492 Views Asked by At

Let $H$ be a Hilbert space. If $T \colon H \to H$ is a bounded self-adjoint linear operator and $T \neq 0$, then $T^n \neq 0$ for all $n \in \mathbb{N}$.

How to show this?

I've managed to show this for $n = 2, 4, 8, 16, 32, \ldots$ as follows:

Suppose that $T^2 = 0$. Let $x \in H$. Then $T^2 x = 0$. Using the definition of the Hilbert adjoint operator $T^*$ of $T$, we obtain $$\Vert Tx \Vert^2 = \langle Tx, Tx \rangle = \langle T^* Tx, x \rangle = \langle T^2 x, x \rangle = \langle 0, x \rangle = 0,$$ showing that $Tx = 0$ for all $x \in H$, a contradiction. So $T^2 \neq 0$.

Thus, we have shown that if $T^* = T$ and $T \neq 0$, then $T^2 \neq 0$ either.

Since $(T^2)^* = T^2$ also and since $T^2 \neq 0$, we must have $(T^2)^2 = T^4 \neq 0$ either.

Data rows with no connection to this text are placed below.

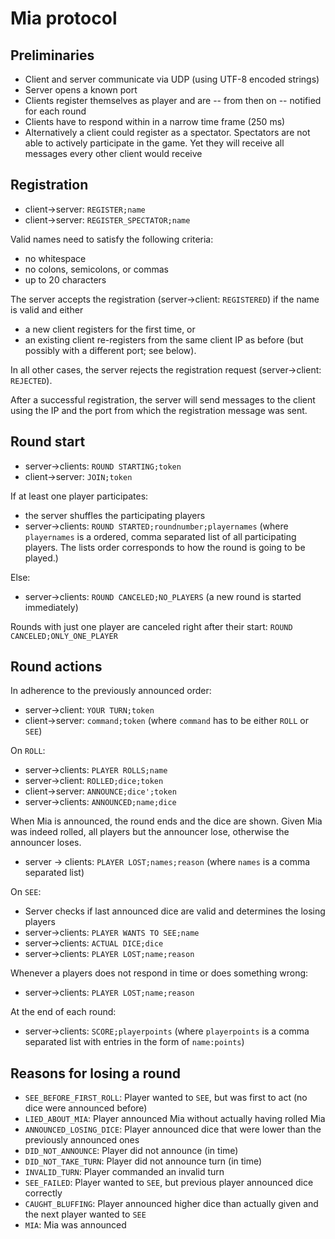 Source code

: Mia protocol
============

Preliminaries
-------------
- Client and server communicate via UDP (using UTF-8 encoded strings)
- Server opens a known port
- Clients register themselves as player and are -- from then on -- notified for each round
- Clients have to respond within in a narrow time frame (250 ms)
- Alternatively a client could register as a spectator. Spectators are not able to actively participate in the game. Yet they will receive all messages every other client would receive

Registration
------------
- client->server: `REGISTER;name`
- client->server: `REGISTER_SPECTATOR;name`

Valid names need to satisfy the following criteria:
- no whitespace
- no colons, semicolons, or commas
- up to 20 characters

The server accepts the registration (server->client: `REGISTERED`) if the name is valid and either
- a new client registers for the first time, or
- an existing client re-registers from the same client IP as before (but possibly with a different port; see below).

In all other cases, the server rejects the registration request (server->client: `REJECTED`).

After a successful registration, the server will send messages to the client using the IP and the port from which the registration message was sent.


Round start
-----------

- server->clients: `ROUND STARTING;token`
- client->server: `JOIN;token`

If at least one player participates:
- the server shuffles the participating players
- server->clients: `ROUND STARTED;roundnumber;playernames` (where `playernames` is a ordered, comma separated list of all participating players. The lists order corresponds to how the round is going to be played.)

Else:
- server->clients: `ROUND CANCELED;NO_PLAYERS` (a new round is started immediately)

Rounds with just one player are canceled right after their start: `ROUND CANCELED;ONLY_ONE_PLAYER`


Round actions
-------------
In adherence to the previously announced order:
- server->client: `YOUR TURN;token`
- client->server: `command;token` (where `command` has to be either `ROLL` or `SEE`)

On `ROLL`:
- server->clients: `PLAYER ROLLS;name`
- server->client: `ROLLED;dice;token`
- client->server: `ANNOUNCE;dice';token`
- server->clients: `ANNOUNCED;name;dice`

When Mia is announced, the round ends and the dice are shown. Given Mia was indeed rolled, all players but the announcer lose, otherwise the announcer loses.
- server -> clients: `PLAYER LOST;names;reason` (where `names` is a comma separated list)

On `SEE`:
- Server checks if last announced dice are valid and determines the losing players
- server->clients: `PLAYER WANTS TO SEE;name`
- server->clients: `ACTUAL DICE;dice`
- server->clients: `PLAYER LOST;name;reason`

Whenever a players does not respond in time or does something wrong:
- server->clients: `PLAYER LOST;name;reason`

At the end of each round:
- server->clients: `SCORE;playerpoints` (where `playerpoints` is a comma separated list with entries in the form of `name:points`)

Reasons for losing a round
--------------------------
- `SEE_BEFORE_FIRST_ROLL`: Player wanted to `SEE`, but was first to act (no dice were announced before)
- `LIED_ABOUT_MIA`: Player announced Mia without actually having rolled Mia
- `ANNOUNCED_LOSING_DICE`: Player announced dice that were lower than the previously announced ones
- `DID_NOT_ANNOUNCE`: Player did not announce (in time)
- `DID_NOT_TAKE_TURN`: Player did not announce turn (in time)
- `INVALID_TURN`: Player commanded an invalid turn
- `SEE_FAILED`: Player wanted to `SEE`, but previous player announced dice correctly
- `CAUGHT_BLUFFING`: Player announced higher dice than actually given and the next player wanted to `SEE`
- `MIA`: Mia was announced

Now let's suppose that, for some $k \in \mathbb{N}$, we have $$T^{2^k} \neq 0.$$ Since $$\left(T^{2^k}\right)^* = T^{2^k},$$ we must have $$\left(T^{2^k}\right)^2 = T^{2^{k+1}} \neq 0 \ \mbox{ either}. $$ Hence $$T^{2^k} \neq 0 \ \mbox{ for all } \ k \in \mathbb{N}.$$

Is the above proof correct?

How to proceed from here toward proving this assertion for all $n \in \mathbb{N}$?

1

There are 1 best solutions below

0
On

Your proof looks fine.

For the general case, if $T^n=0$, then $T^m=0$ for all $m \geq n$, contradicting what you have shown.